The nylon sling has the advantage of being lightweight in comparison to chain and wire rope. Nylon is very flexible and relatively soft, therefore it is suitable in applications were minimal damage to the load's surface finish is important. The webbing sling is made endless or terminated with an eye by means of a handmade splice. Similar to a wire rope sling, various terminal fittings are available. Without adequate protection, a nylon sling is susceptible to being severed when impinging on even a relatively moderate sharp edge.
The Differences Between Various Nylon Slings
Nylon slings can be plain or fabricated with various metal end attachment fittings to allow vertical, choker, or basket hitch lift arrangements. The industry has standardized 'Type numbers' to designate the various combinations of metal and nylon end fittings available for nylon slings. A description of each follows:
Type 1: The fittings consist of a small metal triangle eye on one end and a larger slotted triangle metal choker style fitting on the other end. This arrangement is commonly referred to as a Triangle & Choker or 'TC' nylon sling. This arrangement provides the most effective choker hitch. It can also be used in vertical and basket hitch lift arrangements.
Type 2: A webbing sling with Type 2 fittings is similar to the Type 1, except both ends are equipped with the smaller triangle style metal end fitting. For a given size and length, it is more economical than the Type 1. This nylon rope is not recommended for choker hitches, but is suitable for both vertical and basket hitch lift arrangements. This nylon sling is often referred to as Triangle & Triangle or 'TT' sling.

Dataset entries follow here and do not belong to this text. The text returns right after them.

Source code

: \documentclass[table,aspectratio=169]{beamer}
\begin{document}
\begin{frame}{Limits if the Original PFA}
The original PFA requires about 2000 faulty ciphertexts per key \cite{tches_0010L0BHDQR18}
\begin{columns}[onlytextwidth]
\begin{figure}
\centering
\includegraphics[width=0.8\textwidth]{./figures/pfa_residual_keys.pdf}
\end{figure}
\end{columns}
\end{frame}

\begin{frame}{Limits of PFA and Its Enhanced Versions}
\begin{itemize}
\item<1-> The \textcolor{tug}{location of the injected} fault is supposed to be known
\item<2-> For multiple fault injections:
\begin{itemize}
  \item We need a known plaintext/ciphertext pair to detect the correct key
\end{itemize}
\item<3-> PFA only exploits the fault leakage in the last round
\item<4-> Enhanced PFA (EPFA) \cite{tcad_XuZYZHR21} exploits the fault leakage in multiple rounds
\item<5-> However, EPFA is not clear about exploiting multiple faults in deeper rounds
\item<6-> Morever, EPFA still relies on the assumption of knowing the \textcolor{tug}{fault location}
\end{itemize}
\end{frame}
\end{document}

Type 3: Flat loop eyes formed of nylon and oriented in the same plane as the sling body comprise the Type 3 sling. It is often referred to as a Flat Eye & Eye, 'FEE', or Double Eye nylon sling. This nylon sling type is extremely versatile being used in all types of hitches. The flat cross section makes it easily removed from beneath the load once it has been placed.
Type 4: This is identical to the Type 3, except the flat nylon loop eyes are rotated 90° (degrees) to the plane of the main nylon sling body. Sometimes referred to as Twisted Eye & Eye nylon sling, it carries the same 'FEE' designation. The rotated plane of the eyes promote an improved choker hitch. When using the basket hitch arrangement, the two rotated eyes join compactly.
Type 5: This webbing sling has no end fittings. It is a simply constructed sling consisting of an endless loop of nylon webbing overlapped and sewn together. This nylon sling is economical and adaptable with uses in all hitch arrangements. Its continuous configuration offers no fixed wear points. This nylon sling is often referred to as a Grommet, it has been given the designation 'EN'.
Type 6: This is the type of eye to sling body configuration that is desired where continuous and extremely strong and durable applications are required. The eyes are reversed and are formed using multiple widths of webbing attached edge to edge. The entire web sling, both body and eyes, have wear pads attached on the top and bottom surfaces. In addition to abrasive protection, the extra webbing provides additional reinforcement resulting in exceptional strength. This nylon sling is also called a Reversed Eye or Return Eye, with the designation 'RE'.
Also known as a 'webbing sling', 'web sling', or 'synthetic web sling'.